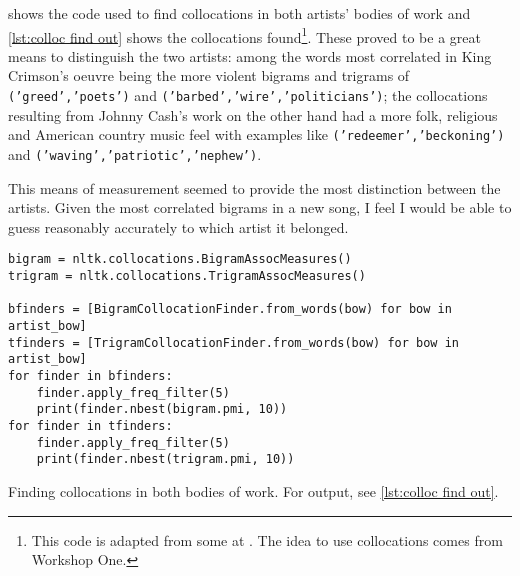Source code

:  shows the code used to find collocations in both artists' bodies of work and \cref{lst:colloc find out} shows the collocations found\footnote{This code is adapted from some at \cite{collocations-nltk}. The idea to use collocations comes from Workshop One.}. These proved to be a great means to distinguish the two artists: among the words most correlated in King Crimson's oeuvre being the more violent bigrams and trigrams of \texttt{('greed','poets')} and \texttt{('barbed','wire','politicians')}; the collocations resulting from Johnny Cash's work on the other hand had a more folk, religious and American country music feel with examples like \texttt{('redeemer','beckoning')} and \texttt{('waving','patriotic','nephew')}.

This means of measurement seemed to provide the most distinction between the artists. Given the most correlated bigrams in a new song, I feel I would be able to guess reasonably accurately to which artist it belonged.

\begin{listing}[h]
	\begin{verbatim}
bigram = nltk.collocations.BigramAssocMeasures()
trigram = nltk.collocations.TrigramAssocMeasures()

bfinders = [BigramCollocationFinder.from_words(bow) for bow in artist_bow]
tfinders = [TrigramCollocationFinder.from_words(bow) for bow in artist_bow]
for finder in bfinders:
	finder.apply_freq_filter(5)
	print(finder.nbest(bigram.pmi, 10))
for finder in tfinders:
	finder.apply_freq_filter(5)
	print(finder.nbest(trigram.pmi, 10))
	\end{verbatim}
\caption{Finding collocations in both bodies of work. For output, see \cref{lst:colloc find out}.}
\label{lst:colloc find}
\end{listing}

::::

Directions »
Repeat the data word for word. Skip the pictures.

Answer space »
Source code

:  shows the code used to find collocations in both artists' bodies of work and \cref{lst:colloc find out} shows the collocations found\footnote{This code is adapted from some at \cite{collocations-nltk}. The idea to use collocations comes from Workshop One.}. These proved to be a great means to distinguish the two artists: among the words most correlated in King Crimson's oeuvre being the more violent bigrams and trigrams of \texttt{('greed','poets')} and \texttt{('barbed','wire','politicians')}; the collocations resulting from Johnny Cash's work on the other hand had a more folk, religious and American country music feel with examples like \texttt{('redeemer','beckoning')} and \texttt{('waving','patriotic','nephew')}.

This means of measurement seemed to provide the most distinction between the artists. Given the most correlated bigrams in a new song, I feel I would be able to guess reasonably accurately to which artist it belonged.

\begin{listing}[h]
	\begin{verbatim}
bigram = nltk.collocations.BigramAssocMeasures()
trigram = nltk.collocations.TrigramAssocMeasures()

bfinders = [BigramCollocationFinder.from_words(bow) for bow in artist_bow]
tfinders = [TrigramCollocationFinder.from_words(bow) for bow in artist_bow]
for finder in bfinders:
	finder.apply_freq_filter(5)
	print(finder.nbest(bigram.pmi, 10))
for finder in tfinders:
	finder.apply_freq_filter(5)
	print(finder.nbest(trigram.pmi, 10))
	\end{verbatim}
\caption{Finding collocations in both bodies of work. For output, see \cref{lst:colloc find out}.}
\label{lst:colloc find}
\end{listing}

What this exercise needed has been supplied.